> [Requirement] Beginning with the line where "Structural Efficiency (\%)" appears, repeat every remaining line of the entries exactly, the last line included.

═════ Data for review

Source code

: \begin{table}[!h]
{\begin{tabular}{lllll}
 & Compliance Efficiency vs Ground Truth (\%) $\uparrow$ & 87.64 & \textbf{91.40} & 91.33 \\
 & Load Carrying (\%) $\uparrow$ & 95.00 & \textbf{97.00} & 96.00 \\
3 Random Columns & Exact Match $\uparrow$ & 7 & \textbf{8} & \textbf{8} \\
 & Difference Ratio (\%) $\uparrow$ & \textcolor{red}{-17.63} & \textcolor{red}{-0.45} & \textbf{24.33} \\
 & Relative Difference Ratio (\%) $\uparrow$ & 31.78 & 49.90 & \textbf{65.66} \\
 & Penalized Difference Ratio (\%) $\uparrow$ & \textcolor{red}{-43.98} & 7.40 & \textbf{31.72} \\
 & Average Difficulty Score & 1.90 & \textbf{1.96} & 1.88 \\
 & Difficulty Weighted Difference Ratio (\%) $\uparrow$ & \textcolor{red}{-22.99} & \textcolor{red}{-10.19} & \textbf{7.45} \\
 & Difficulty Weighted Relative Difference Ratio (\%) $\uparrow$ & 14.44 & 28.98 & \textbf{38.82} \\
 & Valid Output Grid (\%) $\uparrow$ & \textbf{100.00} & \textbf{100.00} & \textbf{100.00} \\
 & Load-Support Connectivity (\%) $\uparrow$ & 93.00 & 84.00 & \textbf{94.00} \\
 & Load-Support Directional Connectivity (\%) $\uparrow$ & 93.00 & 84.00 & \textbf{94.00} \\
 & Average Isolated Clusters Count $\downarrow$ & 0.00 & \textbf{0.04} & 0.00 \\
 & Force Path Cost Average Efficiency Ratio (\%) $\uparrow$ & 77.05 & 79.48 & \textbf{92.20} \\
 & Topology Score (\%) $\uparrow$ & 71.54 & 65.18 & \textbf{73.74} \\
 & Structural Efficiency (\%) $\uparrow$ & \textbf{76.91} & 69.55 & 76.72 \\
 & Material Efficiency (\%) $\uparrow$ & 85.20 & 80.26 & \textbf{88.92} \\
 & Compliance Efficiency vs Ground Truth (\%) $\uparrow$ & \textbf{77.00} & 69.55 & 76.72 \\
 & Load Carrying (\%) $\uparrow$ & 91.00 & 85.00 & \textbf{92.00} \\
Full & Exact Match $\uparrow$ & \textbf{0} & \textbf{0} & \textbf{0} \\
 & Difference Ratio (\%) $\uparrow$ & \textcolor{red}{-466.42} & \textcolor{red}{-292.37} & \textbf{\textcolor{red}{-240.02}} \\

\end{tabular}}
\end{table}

══════════

> [The completed task]
 & Structural Efficiency (\%) $\uparrow$ & \textbf{76.91} & 69.55 & 76.72 \\
 & Material Efficiency (\%) $\uparrow$ & 85.20 & 80.26 & \textbf{88.92} \\
 & Compliance Efficiency vs Ground Truth (\%) $\uparrow$ & \textbf{77.00} & 69.55 & 76.72 \\
 & Load Carrying (\%) $\uparrow$ & 91.00 & 85.00 & \textbf{92.00} \\
Full & Exact Match $\uparrow$ & \textbf{0} & \textbf{0} & \textbf{0} \\
 & Difference Ratio (\%) $\uparrow$ & \textcolor{red}{-466.42} & \textcolor{red}{-292.37} & \textbf{\textcolor{red}{-240.02}} \\

\end{tabular}}
\end{table}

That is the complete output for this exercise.